Feynman: NVIDIA's Next Decade

GTC 2026 is just around the corner. From March 16 to 19, NVIDIA will host its annual developer conference in California, where Jensen Huang has teased the reveal of "a chip unlike anything the world has seen." The supply chain broadly expects this chip to be Feynman — NVIDIA's next-generation data center GPU, targeted for a 2028 launch.

NVIDIA Rubin Platform Architecture

source: NVIDIA

On NVIDIA's roadmap, Feynman sits after Rubin (H2 2026) and Rubin Ultra (H2 2027). Korean media reports from February 2026 indicate that Feynman will be the first to adopt TSMC's 1nm-class process, aligning closely with TSMC's A16 capacity expansion timeline — the Kaohsiung F22 fab (dedicated to N2 and A16 advanced processes) has its P1 and P2 phases completed, with P4 under construction.

And even with TSMC's entire 2nm family projected to exceed 200,000 wafer starts per month by 2028, demand is still expected to outstrip supply.

If Feynman does adopt A16, it would mark the first time since the 0.11-micron node that NVIDIA has manufactured its flagship GPU on the most advanced process available. This wouldn't merely be a technical decision — it would represent a structural rewriting of traditional chip manufacturing strategy, driven by the economic imperatives of the AI accelerator market.

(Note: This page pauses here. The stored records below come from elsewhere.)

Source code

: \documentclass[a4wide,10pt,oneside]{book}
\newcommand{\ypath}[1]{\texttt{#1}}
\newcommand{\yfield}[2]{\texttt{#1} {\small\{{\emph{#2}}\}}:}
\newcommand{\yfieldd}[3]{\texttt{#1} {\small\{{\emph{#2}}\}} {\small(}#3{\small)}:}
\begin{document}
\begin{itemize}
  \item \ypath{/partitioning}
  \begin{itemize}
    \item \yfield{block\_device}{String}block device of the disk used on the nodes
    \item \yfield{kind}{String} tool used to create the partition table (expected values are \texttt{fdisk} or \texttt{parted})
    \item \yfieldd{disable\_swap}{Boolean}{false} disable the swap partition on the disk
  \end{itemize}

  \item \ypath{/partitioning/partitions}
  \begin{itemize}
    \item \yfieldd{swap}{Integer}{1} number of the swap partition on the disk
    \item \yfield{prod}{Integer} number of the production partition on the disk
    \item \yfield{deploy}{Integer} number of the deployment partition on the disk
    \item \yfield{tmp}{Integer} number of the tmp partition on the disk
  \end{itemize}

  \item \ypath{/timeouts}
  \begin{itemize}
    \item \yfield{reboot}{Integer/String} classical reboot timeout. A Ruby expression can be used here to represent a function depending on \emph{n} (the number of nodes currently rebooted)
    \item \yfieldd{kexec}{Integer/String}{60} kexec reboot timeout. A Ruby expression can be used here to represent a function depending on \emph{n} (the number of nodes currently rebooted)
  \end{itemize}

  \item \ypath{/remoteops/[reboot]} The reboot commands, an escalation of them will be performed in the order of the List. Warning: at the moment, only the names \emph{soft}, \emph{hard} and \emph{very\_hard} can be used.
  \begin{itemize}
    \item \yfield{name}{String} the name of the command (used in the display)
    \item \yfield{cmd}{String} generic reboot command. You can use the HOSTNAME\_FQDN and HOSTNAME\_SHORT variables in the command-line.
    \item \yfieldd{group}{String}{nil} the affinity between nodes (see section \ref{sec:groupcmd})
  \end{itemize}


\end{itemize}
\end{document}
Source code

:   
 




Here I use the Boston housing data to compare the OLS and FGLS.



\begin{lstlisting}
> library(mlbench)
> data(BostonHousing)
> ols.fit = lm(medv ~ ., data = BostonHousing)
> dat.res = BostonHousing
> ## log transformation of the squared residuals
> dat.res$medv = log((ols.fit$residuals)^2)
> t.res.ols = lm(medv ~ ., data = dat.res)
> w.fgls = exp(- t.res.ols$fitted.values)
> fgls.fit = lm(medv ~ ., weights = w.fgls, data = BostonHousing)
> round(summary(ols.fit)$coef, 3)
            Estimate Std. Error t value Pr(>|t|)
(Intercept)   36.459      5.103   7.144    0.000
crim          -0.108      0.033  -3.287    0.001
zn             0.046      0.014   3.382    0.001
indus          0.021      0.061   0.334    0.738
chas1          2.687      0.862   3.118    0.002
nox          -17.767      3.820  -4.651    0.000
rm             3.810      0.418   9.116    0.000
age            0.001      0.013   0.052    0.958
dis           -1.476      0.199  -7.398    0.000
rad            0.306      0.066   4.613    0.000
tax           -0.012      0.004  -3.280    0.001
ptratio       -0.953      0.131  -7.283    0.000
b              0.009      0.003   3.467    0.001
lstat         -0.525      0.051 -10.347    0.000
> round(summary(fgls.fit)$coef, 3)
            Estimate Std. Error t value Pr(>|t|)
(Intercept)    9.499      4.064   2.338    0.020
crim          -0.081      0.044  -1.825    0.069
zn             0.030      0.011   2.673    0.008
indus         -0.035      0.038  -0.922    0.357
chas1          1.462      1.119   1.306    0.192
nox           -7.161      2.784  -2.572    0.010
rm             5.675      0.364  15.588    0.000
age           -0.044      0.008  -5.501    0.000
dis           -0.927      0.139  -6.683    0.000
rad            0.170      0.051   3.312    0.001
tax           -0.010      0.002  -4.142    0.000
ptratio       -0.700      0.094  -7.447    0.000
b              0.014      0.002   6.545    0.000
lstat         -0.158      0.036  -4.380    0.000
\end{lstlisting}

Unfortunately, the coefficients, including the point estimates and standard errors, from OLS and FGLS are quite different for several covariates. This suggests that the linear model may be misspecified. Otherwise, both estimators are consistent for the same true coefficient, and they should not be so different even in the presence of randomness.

Some Uncertainties Worth Exploring

Caution, naturally, is warranted. Several open questions deserve attention:

Yield risk remains real. A16 is TSMC's first backside power delivery node, and its manufacturing flow is more complex than traditional FSPDN — wafers must be flipped after front-side BEOL completion, bonded to a carrier wafer, thinned from the back, and then processed to build the backside power interconnect layers. Each step introduces potential new defect sources. For reticle-limit-scale dies, any yield degradation is amplified.

NVIDIA's public roadmap is still ambiguous. The 2024-vintage roadmap labeled Rubin as N3 and Feynman as N2 — but didn't distinguish between N2 and A16. Within TSMC's naming taxonomy, A16 belongs to the 2nm family but constitutes a distinct branch node. Whether NVIDIA ultimately selects A16, N2P, or even both (using heterogeneous integration across different dies) cannot be definitively confirmed at this point.

Intel is a wildcard. Reports suggest NVIDIA is considering allocating part of Feynman's GPU production to Intel, along with exploring packaging collaboration. If NVIDIA needs to diversify capacity risk across multiple foundries, process selection becomes more complex — Intel's 14A node also features backside power delivery (the PowerVia architecture) and is slated for volume production in 2028.

Before GTC

Return to the original question: will NVIDIA adopt A16 — the most advanced logic process of its era — for a massive data center GPU like Feynman?

Six months ago, I would have leaned toward unlikely. Now, my assessment demands more nuance.

A16 is not an ordinary process upgrade. Its SPR backside power delivery technology addresses the precise physical bottleneck that torments large GPUs — IR-drop and power delivery efficiency. TSMC has positioned it as an HPC/AI-dedicated node. Apple has stepped aside, freeing capacity to serve NVIDIA. And the high ASP of AI accelerators makes the wafer cost premium palatable. All of these factors converge into an unprecedented combination of conditions that may be sufficient to break NVIDIA's 15-year "n-1" tradition.

GTC 2026 is less than three weeks away. The chip Jensen Huang has promised — one "unlike anything the world has seen" — may well be the answer.